Study material
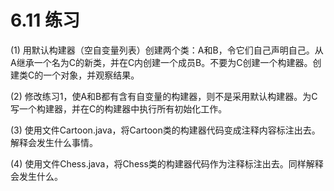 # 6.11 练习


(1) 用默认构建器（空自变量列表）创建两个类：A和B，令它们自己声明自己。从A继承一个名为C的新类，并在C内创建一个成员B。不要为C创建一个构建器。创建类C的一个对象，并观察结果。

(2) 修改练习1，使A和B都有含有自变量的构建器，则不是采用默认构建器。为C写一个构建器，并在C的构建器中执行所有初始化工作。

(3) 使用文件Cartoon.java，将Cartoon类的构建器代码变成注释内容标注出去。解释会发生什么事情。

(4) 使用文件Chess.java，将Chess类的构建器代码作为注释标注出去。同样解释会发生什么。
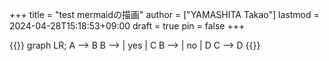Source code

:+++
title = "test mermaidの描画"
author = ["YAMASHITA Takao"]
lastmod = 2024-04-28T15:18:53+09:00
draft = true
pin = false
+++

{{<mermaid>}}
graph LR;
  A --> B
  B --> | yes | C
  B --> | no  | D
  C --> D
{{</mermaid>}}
---
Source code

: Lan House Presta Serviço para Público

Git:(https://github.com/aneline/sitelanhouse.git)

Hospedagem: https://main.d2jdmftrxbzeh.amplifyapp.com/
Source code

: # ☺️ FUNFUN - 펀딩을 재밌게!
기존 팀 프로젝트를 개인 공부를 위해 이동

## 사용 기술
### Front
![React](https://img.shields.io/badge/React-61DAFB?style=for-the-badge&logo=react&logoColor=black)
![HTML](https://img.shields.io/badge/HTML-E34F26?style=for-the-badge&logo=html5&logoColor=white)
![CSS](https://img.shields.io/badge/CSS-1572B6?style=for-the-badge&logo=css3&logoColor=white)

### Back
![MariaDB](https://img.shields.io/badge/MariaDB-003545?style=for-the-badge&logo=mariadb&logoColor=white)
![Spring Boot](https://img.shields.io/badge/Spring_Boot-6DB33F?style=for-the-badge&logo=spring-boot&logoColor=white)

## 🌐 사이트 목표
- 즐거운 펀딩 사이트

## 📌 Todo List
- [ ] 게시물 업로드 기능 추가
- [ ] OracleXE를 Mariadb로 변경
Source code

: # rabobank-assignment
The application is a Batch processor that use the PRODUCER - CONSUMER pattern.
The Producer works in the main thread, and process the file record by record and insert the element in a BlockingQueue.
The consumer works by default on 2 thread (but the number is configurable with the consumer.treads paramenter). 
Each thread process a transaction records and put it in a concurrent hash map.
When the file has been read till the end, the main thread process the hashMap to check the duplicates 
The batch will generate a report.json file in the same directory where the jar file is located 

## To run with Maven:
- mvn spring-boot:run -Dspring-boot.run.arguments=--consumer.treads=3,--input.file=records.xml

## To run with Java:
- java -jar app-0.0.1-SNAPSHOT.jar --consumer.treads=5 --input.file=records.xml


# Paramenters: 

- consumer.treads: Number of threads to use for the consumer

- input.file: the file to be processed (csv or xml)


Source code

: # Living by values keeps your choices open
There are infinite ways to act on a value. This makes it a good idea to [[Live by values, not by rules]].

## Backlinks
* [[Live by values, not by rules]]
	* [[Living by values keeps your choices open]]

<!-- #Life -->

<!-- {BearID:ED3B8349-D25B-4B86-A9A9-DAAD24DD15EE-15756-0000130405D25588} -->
---
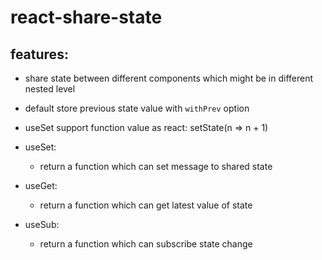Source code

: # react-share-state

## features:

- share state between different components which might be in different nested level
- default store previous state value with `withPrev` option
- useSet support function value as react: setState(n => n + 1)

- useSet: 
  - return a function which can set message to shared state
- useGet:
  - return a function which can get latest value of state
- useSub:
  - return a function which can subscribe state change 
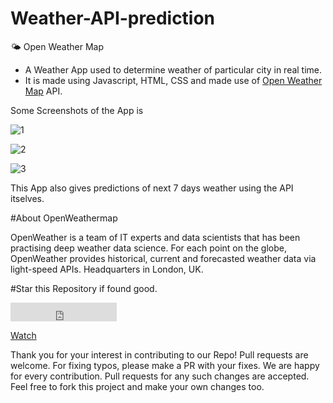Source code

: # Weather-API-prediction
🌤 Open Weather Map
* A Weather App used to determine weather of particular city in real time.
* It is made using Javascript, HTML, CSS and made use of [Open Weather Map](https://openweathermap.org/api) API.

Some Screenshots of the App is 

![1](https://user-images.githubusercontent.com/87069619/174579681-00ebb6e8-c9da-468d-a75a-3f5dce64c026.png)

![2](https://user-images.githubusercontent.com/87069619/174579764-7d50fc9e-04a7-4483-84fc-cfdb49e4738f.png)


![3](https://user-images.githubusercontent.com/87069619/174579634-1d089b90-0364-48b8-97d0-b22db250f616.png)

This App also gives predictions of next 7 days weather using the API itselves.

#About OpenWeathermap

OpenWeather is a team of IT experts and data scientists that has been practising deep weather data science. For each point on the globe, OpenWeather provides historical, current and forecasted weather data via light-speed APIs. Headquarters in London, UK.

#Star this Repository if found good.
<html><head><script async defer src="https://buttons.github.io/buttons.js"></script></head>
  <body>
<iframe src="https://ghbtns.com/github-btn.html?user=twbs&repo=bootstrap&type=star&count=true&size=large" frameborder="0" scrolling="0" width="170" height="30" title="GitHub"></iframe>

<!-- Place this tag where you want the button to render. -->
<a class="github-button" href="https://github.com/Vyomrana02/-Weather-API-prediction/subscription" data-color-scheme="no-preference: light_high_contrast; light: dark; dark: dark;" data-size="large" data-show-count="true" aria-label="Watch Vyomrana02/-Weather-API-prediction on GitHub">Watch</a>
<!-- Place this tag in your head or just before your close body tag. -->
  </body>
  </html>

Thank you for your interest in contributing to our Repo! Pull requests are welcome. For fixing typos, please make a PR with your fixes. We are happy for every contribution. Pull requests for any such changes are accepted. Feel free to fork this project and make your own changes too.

What you should do
From the data above, return every line from the line that has "- [ ] 게시물 업로드 기능 추가" up to and including the line that has "The batch will", exactly.

Answer space
- [ ] 게시물 업로드 기능 추가
- [ ] OracleXE를 Mariadb로 변경
Source code

: # rabobank-assignment
The application is a Batch processor that use the PRODUCER - CONSUMER pattern.
The Producer works in the main thread, and process the file record by record and insert the element in a BlockingQueue.
The consumer works by default on 2 thread (but the number is configurable with the consumer.treads paramenter). 
Each thread process a transaction records and put it in a concurrent hash map.
When the file has been read till the end, the main thread process the hashMap to check the duplicates 
The batch will generate a report.json file in the same directory where the jar file is located 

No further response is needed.